Deze fenomenen worden opgeslagen in de opgenomen films.
- In beelden die werden gemaakt bij TL-licht, kwikdamplampen of natriumdamplampen kan er
bandvorming optreden.
- Onderwerpen die zich snel van de ene kant van het beeld naar de andere kant verplaatsen, zoals een
trein of wagen, kunnen er scheef uitzien.
- Het volledige filmbeeld kan scheef zijn wanneer de camera wordt gezwenkt.

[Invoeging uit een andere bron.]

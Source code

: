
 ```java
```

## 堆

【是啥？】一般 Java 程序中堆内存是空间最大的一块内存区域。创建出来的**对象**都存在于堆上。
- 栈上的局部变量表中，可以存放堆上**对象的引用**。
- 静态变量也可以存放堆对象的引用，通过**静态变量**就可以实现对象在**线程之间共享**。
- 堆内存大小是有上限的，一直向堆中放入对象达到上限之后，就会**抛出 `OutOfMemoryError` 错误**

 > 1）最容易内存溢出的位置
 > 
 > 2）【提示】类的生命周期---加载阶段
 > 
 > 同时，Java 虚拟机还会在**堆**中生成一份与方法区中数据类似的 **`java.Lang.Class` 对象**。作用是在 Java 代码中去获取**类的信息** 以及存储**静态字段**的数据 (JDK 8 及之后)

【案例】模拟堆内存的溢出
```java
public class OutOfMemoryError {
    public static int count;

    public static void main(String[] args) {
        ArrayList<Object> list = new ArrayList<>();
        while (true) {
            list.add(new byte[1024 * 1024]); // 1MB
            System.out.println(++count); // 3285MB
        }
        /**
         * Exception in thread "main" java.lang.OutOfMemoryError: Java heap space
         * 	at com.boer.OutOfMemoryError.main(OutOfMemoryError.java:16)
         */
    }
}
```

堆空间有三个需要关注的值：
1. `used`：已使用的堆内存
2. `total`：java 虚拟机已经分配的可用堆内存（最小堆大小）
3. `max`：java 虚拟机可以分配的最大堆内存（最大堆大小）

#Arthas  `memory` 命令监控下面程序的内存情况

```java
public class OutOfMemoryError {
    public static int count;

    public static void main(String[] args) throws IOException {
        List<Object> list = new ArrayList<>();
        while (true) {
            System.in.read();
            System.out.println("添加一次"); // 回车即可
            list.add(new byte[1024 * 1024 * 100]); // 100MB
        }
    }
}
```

- Verlichting of andere heldere gebieden kunnen spookbeelden geven wanneer de camera wordt
verplaatst.
• Afhankelijk van de afstand tot het onderwerp of de zoomfactor die is toegepast, bevatten onderwerpen
met herhaalde patronen (stoffen, vensters met traliewerk, enz.) mogelijk gekleurde strepen
(interferentiepatronen, moiré, enz.) tijdens het opnemen en afspelen van films. Dit doet zich voor als het
patroon in het onderwerp en de lay-out van de beeldsensor elkaar beïnvloeden. Dit is geen storing.
B
Cameratemperatuur
• De camera kan warm worden bij het langdurig opnemen van films of als de camera wordt gebruikt op
een hete locatie.
• Als de binnenzijde van de camera te heet wordt tijdens filmopnamen,
beëindigt de camera mogelijk automatisch de opname na
10 seconden om schade aan de camera te voorkomen.
De resterende tijd tot de camera de opname stopt (B10 sec.) wordt
weergegeven.
Als de camera stopt met opnemen, schakelt deze zichzelf uit.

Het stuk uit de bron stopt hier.